I have this configuration :
variable "sub_list" {
type = "map"
default = {
"data.dev" = ["data1", "data2", "data3", "data4"]
"data.dev2" = ["data1", "data2", "data3", "data4"]
}
}
resource "random_shuffle" "az" {
input = "${var.sub_list[local.data]}"
result_count = "${length(var.VM_count)}"
}
data "vsphere_sub" "sub" {
count = "${length(var.VM_count)}"
name = "${random_shuffle.az.result[count.index]}"
}
resource "vsphere_virtual_machine" "VM" {
name = "${var.VM_name}
folder = "${var.folder}"
count = "${length(var.VM_count)}"
sub_id = "${element(data.vsphere_sub.sub.*.id, (count.index)%length(data.vsphere_sub.sub.id))}"
num_cpus = "${var.VM_vcpu}"
memory = "${var.VM_memory}"
}
When I launch with VM_count=2 for example, I expect to have a subnet for every VM but it creates the 2 VMs in the same subnet, and it shuffles just one time and not 2. How we could select randomly an item from a map based on the number of VMs to be created ?
Thank you for your help
A couple issues. You cannot get the length of a number so this
count = length(var.VM_count)
should be
count = var.VM_count
Unsure what this line's intention is but this
sub_id = element(data.vsphere_sub.sub.*.id, (count.index)%length(data.vsphere_sub.sub.id))
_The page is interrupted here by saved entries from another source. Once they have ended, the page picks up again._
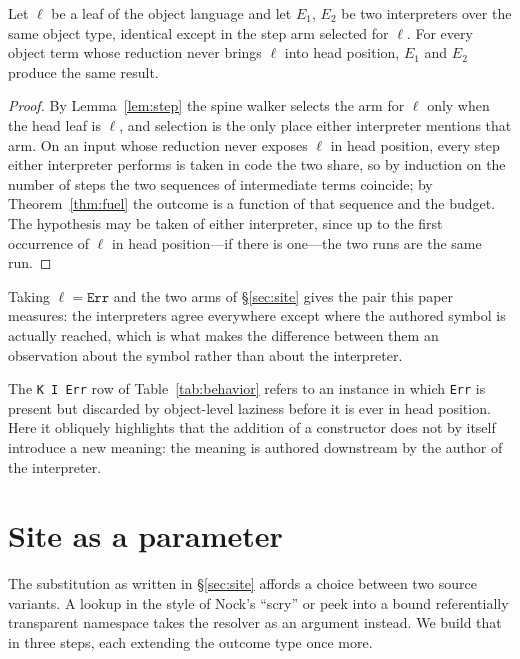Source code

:\documentclass[review]{jfp-epi}
\begin{document}
\begin{lemma}\label{lem:faithful}
Let $\ell$ be a leaf of the object language and let $E_1$, $E_2$ be two
interpreters over the same object type, identical except in the step arm
selected for $\ell$.  For every object term whose reduction never brings
$\ell$ into head position, $E_1$ and $E_2$ produce the same result.
\end{lemma}

\begin{proof}
By Lemma~\ref{lem:step} the spine walker selects the arm for $\ell$ only
when the head leaf is $\ell$, and selection is the only place either
interpreter mentions that arm.  On an input whose reduction never
exposes $\ell$ in head position, every step either interpreter performs
is taken in code the two share, so by induction on the number of steps
the two sequences of intermediate terms coincide; by
Theorem~\ref{thm:fuel} the outcome is a function of that sequence and
the budget.  The hypothesis may be taken of either interpreter, since up
to the first occurrence of $\ell$ in head position---if there is
one---the two runs are the same run.
\end{proof}

Taking $\ell = \texttt{Err}$ and the two arms of \S\ref{sec:site} gives
the pair this paper measures: the interpreters agree everywhere except
where the authored symbol is actually reached, which is what makes the
difference between them an observation about the symbol rather than
about the interpreter.

The \texttt{K I Err} row of Table~\ref{tab:behavior} refers to an
instance in which \texttt{Err} is present but discarded by object-level
laziness before it is ever in head position. Here it obliquely
highlights that the addition of a constructor does not by itself
introduce a new meaning:  the meaning is authored downstream by the
author of the interpreter.

\section{Site as a parameter}\label{sec:scry}

The substitution as written in \S\ref{sec:site} affords a choice between
two source variants. A lookup in the style of Nock's ``scry'' or peek
into a bound referentially transparent namespace takes the resolver as
an argument instead. We build that in three steps, each extending the
outcome type once more.
\end{document}
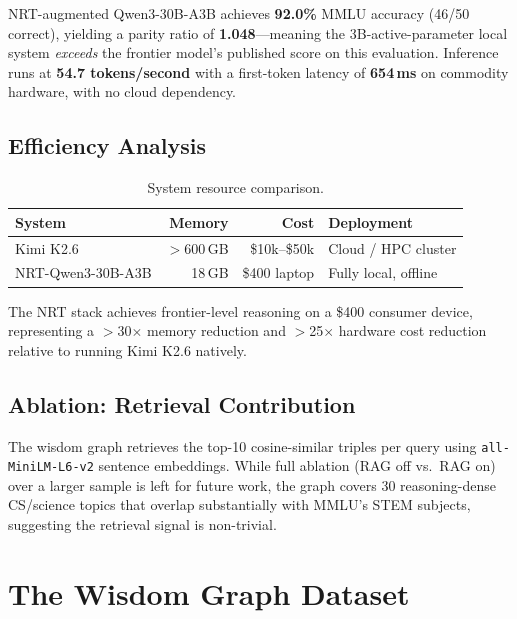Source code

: \documentclass[11pt]{article}
\begin{document}
NRT-augmented Qwen3-30B-A3B achieves \textbf{92.0\%} MMLU accuracy
(46/50 correct), yielding a parity ratio of \textbf{1.048}---meaning the
3B-active-parameter local system \emph{exceeds} the frontier model's published
score on this evaluation.
Inference runs at \textbf{54.7 tokens/second} with a first-token latency of
\textbf{654\,ms} on commodity hardware, with no cloud dependency.

\subsection{Efficiency Analysis}

\begin{table}[h]
\centering
\caption{System resource comparison.}
\label{tab:efficiency}
\begin{tabular}{lrrl}
\toprule
\textbf{System} & \textbf{Memory} & \textbf{Cost} & \textbf{Deployment} \\
\midrule
Kimi K2.6 & $>$600\,GB & \$10k--\$50k & Cloud / HPC cluster \\
NRT-Qwen3-30B-A3B & 18\,GB & \$400 laptop & Fully local, offline \\
\bottomrule
\end{tabular}
\end{table}

The NRT stack achieves frontier-level reasoning on a \$400 consumer device,
representing a $>$30$\times$ memory reduction and $>$25$\times$ hardware
cost reduction relative to running Kimi K2.6 natively.

\subsection{Ablation: Retrieval Contribution}
The wisdom graph retrieves the top-10 cosine-similar triples per query
using \texttt{all-MiniLM-L6-v2} sentence embeddings.
While full ablation (RAG off vs.\ RAG on) over a larger sample is left
for future work, the graph covers 30 reasoning-dense CS/science topics that
overlap substantially with MMLU's STEM subjects, suggesting the retrieval
signal is non-trivial.

\section{The Wisdom Graph Dataset}
\label{sec:release}
\end{document}
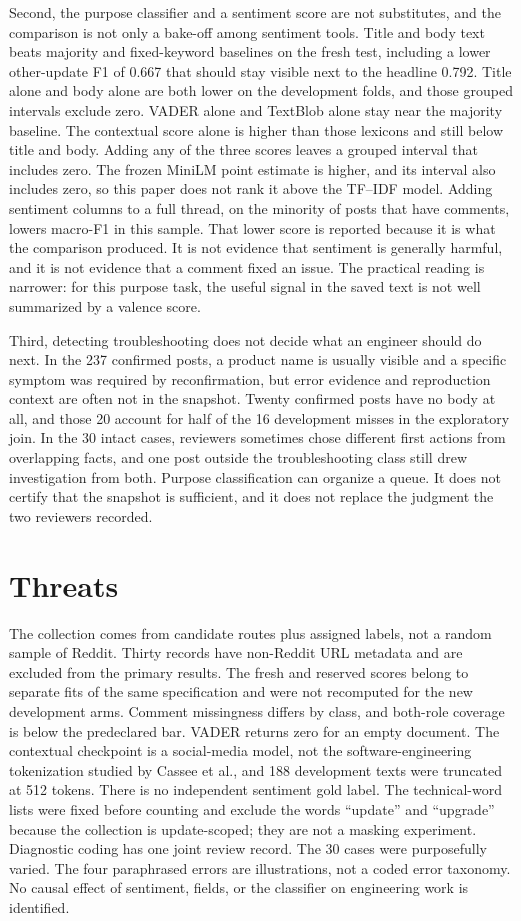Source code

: \documentclass[conference,letterpaper]{IEEEtran}
\begin{document}
Second, the purpose classifier and a sentiment score are not substitutes, and the comparison is not only a bake-off among sentiment tools. Title and body text beats majority and fixed-keyword baselines on the fresh test, including a lower other-update F1 of 0.667 that should stay visible next to the headline 0.792. Title alone and body alone are both lower on the development folds, and those grouped intervals exclude zero. VADER alone and TextBlob alone stay near the majority baseline. The contextual score alone is higher than those lexicons and still below title and body. Adding any of the three scores leaves a grouped interval that includes zero. The frozen MiniLM point estimate is higher, and its interval also includes zero, so this paper does not rank it above the TF--IDF model. Adding sentiment columns to a full thread, on the minority of posts that have comments, lowers macro-F1 in this sample. That lower score is reported because it is what the comparison produced. It is not evidence that sentiment is generally harmful, and it is not evidence that a comment fixed an issue. The practical reading is narrower: for this purpose task, the useful signal in the saved text is not well summarized by a valence score.

Third, detecting troubleshooting does not decide what an engineer should do next. In the 237 confirmed posts, a product name is usually visible and a specific symptom was required by reconfirmation, but error evidence and reproduction context are often not in the snapshot. Twenty confirmed posts have no body at all, and those 20 account for half of the 16 development misses in the exploratory join. In the 30 intact cases, reviewers sometimes chose different first actions from overlapping facts, and one post outside the troubleshooting class still drew investigation from both. Purpose classification can organize a queue. It does not certify that the snapshot is sufficient, and it does not replace the judgment the two reviewers recorded.

\section{Threats}
The collection comes from candidate routes plus assigned labels, not a random sample of Reddit. Thirty records have non-Reddit URL metadata and are excluded from the primary results. The fresh and reserved scores belong to separate fits of the same specification and were not recomputed for the new development arms. Comment missingness differs by class, and both-role coverage is below the predeclared bar. VADER returns zero for an empty document. The contextual checkpoint is a social-media model, not the software-engineering tokenization studied by Cassee et al., and 188 development texts were truncated at 512 tokens. There is no independent sentiment gold label. The technical-word lists were fixed before counting and exclude the words ``update'' and ``upgrade'' because the collection is update-scoped; they are not a masking experiment. Diagnostic coding has one joint review record. The 30 cases were purposefully varied. The four paraphrased errors are illustrations, not a coded error taxonomy. No causal effect of sentiment, fields, or the classifier on engineering work is identified.
\end{document}

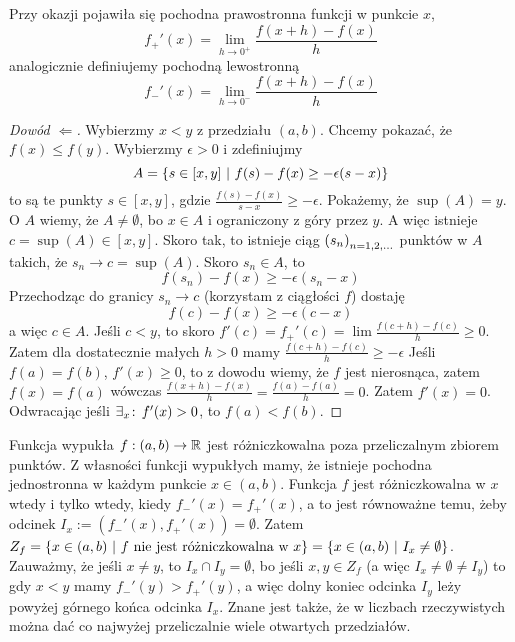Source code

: \documentclass[9pt]{article}
\begin{document}
\begin{Def}
    Przy okazji pojawiła się pochodna prawostronna funkcji w punkcie $x$,
    \[
        f_{+}' (x) = \lim_{h \to 0^+} \frac{f(x+h)-f(x)}{h}
    \]
    analogicznie definiujemy pochodną lewostronną
    \[
        f_{-}' (x) = \lim_{h \to 0^-} \frac{f(x+h)-f(x)}{h}
    \]
\end{Def}

\begin{proof}[Dowód $\Leftarrow$]
    Wybierzmy $x < y$ z przedziału $(a, b)$. Chcemy pokazać, że $f(x) \le f(y)$. Wybierzmy
    $\epsilon > 0$ i zdefiniujmy
    \[
        A = \left\{s \in [x,y] \ |\  f(s)-f(x) \ge -\epsilon (s-x)\right\}
    \]
    to są te punkty $s \in [x, y]$, gdzie $\frac{f(s)-f(x)}{s-x} \ge -\epsilon$. Pokażemy, że
    $\sup (A) = y$. O $A$ wiemy, że $A \ne \emptyset$, bo $x \in A$ i ograniczony z góry przez $y$.
    A więc istnieje $c = \sup (A) \in [x,y]$. Skoro tak, to istnieje ciąg $\left(s_n\right)_{n = 1,2,...}$ punktów w $A$
    takich, że $s_n \to c = \sup (A)$. Skoro $s_n \in A$, to
    \[
        f (s_n) - f(x) \ge -\epsilon (s_n - x)
    \]
    Przechodząc do granicy $s_n \to c$ (korzystam z ciągłości $f$) dostaję
    \[
        f(c) - f(x) \ge -\epsilon (c - x)
    \]
    a więc $c \in A$. Jeśli $c < y$, to skoro $f'(c) = f_+'(c) = \lim \frac{f(c+h)-f(c)}{h} \ge 0$.
    Zatem dla dostatecznie małych $h > 0$ mamy $\frac{f(c+h)-f(c)}{h} \ge -\epsilon$
    Jeśli $f(a) = f(b)$, $f'(x) \ge 0$, to z dowodu wiemy, że $f$ jest nierosnąca, zatem
    $f(x) = f(a)$ wówczas $\frac{f(x+h)-f(x)}{h} = \frac{f(a)-f(a)}{h} = 0$. Zatem $f'(x) = 0$.
    Odwracając jeśli $\exists_{x} \! : \, f'(x) > 0$, to $f(a) < f(b)$.
\end{proof}

\begin{Twi}
    Funkcja wypukła $f: (a,b) \to \mathbb{R}$ jest różniczkowalna poza przeliczalnym zbiorem punktów. Z
    własności funkcji wypukłych mamy, że istnieje pochodna jednostronna w każdym punkcie
    $x \in (a,b)$. Funkcja $f$ jest różniczkowalna w $x$ wtedy i tylko wtedy, kiedy
    $f_-'(x) = f_+'(x)$, a to jest równoważne temu, żeby odcinek
    $I_x := (f_-'(x), f_+'(x)) = \emptyset$. Zatem
    $Z_f = \left\{x \in (a, b) \ |\  f \text{ nie jest różniczkowalna w } x\right\} =
    \left\{x \in (a,b) \ |\  I_x \ne \emptyset\right\}$. Zauważmy, że jeśli $x \ne y$, to
    $I_x \cap I_y = \emptyset$, bo jeśli $x, y \in Z_f$ (a więc $I_x \ne \emptyset \ne I_y$) to gdy
    $x < y$ mamy $f_-'(y) > f_+'(y)$, a więc dolny koniec odcinka $I_y$ leży powyżej górnego końca
    odcinka $I_x$. Znane jest także, że w liczbach rzeczywistych można dać co najwyżej przeliczalnie
    wiele otwartych przedziałów.
\end{Twi}
\end{document}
should be this if we want a different subnet
sub_id = element(data.vsphere_sub.sub.*.id, count.index)
so the final result would be
resource "random_shuffle" "az" {
input = "${var.sub_list[local.data]}"
result_count = "${var.VM_count}"
}
data "vsphere_sub" "sub" {
count = "${var.VM_count}"
name = "${random_shuffle.az.result[count.index]}"
}
resource "vsphere_virtual_machine" "VM" {
name = "${var.VM_name}"
folder = "${var.folder}"
count = "${var.VM_count}"
sub_id = "${element(data.vsphere_sub.sub.*.id, count.index)}"
num_cpus = "${var.VM_vcpu}"
memory = "${var.VM_memory}"
}
Now when you apply with a VM_count=2, it should grab 2 random subnets from sub_list and create 2 VMs with each having a different subnet.